“I don’t know, I just came in.”
“I thought I heard the fire lock open and shut.”
“I don’t know,” said Lantry.
The man pressed a wall button. “Anderson?”
A voice replied. “Yes.”
“Locate Saul for me, will you?”
“I’ll ring the corridors.” A pause. “Can’t find him.”
“Thanks.” The Attendant was puzzled. He was beginning to make little sniffing motions with his nose. “Do you—smell anything?”
Lantry sniffed. “No. Why?”
“I smell something.”
Lantry took hold of the knife in his pocket. He waited.
“I remember once when I was a kid,” said the man. “And we found a cow lying dead in the field. It had been there two days in the hot sun. That’s what this smell is. I wonder what it’s from?”
“Oh, I know what it is,” said Lantry quietly. He held out his hand. “Here.”
“What?”
“Me, of course.”
“You?”
“Dead several hundred years.”
“You’re an odd joker.” The Attendant was puzzled.

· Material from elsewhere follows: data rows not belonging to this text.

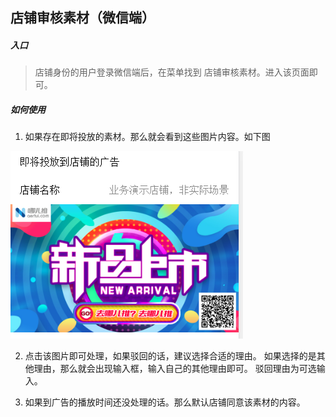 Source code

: ## 店铺审核素材（微信端）

##### 入口

> 店铺身份的用户登录微信端后，在菜单找到 店铺审核素材。进入该页面即可。


##### 如何使用

1. 如果存在即将投放的素材。那么就会看到这些图片内容。如下图
 
 ![](/assets/QQ截图20161209193419.png)

2. 点击该图片即可处理，如果驳回的话，建议选择合适的理由。 如果选择的是其他理由，那么就会出现输入框，输入自己的其他理由即可。 驳回理由为可选输入。

3. 如果到广告的播放时间还没处理的话。那么默认店铺同意该素材的内容。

“Very.” Lantry took out the knife. “Do you know what this is?”
“A knife.”
“Do you ever use knives on people any more?”
“How do you mean?”
“I mean—killing them, with knives or guns or poison?”
“You are an odd joker!” The man giggled awkwardly.

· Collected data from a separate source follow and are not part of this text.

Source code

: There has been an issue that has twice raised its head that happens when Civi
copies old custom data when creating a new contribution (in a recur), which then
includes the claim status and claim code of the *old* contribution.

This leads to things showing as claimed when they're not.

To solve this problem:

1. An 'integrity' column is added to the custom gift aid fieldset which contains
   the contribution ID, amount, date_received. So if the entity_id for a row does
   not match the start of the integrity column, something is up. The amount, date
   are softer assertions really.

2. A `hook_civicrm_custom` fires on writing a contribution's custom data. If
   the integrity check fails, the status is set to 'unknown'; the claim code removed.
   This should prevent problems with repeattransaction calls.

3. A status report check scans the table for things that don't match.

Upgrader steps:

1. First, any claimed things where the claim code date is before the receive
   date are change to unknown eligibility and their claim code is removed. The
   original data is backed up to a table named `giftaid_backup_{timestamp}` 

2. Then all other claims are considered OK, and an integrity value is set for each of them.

“I’m going to kill you,” said Lantry.
“Nobody kills anybody,” said the man.
“Not any more they don’t. But they used to, in the old days.”
“I know they did.”
“This will be the first murder in three hundred years. I just killed your friend. I just shoved him into the fire lock.”
That remark had the desired effect. It numbed the man so completely, it shocked him so thoroughly with its illogical aspects that Lantry had time to walk forward. He put the knife against the man’s chest. “I’m going to kill you.”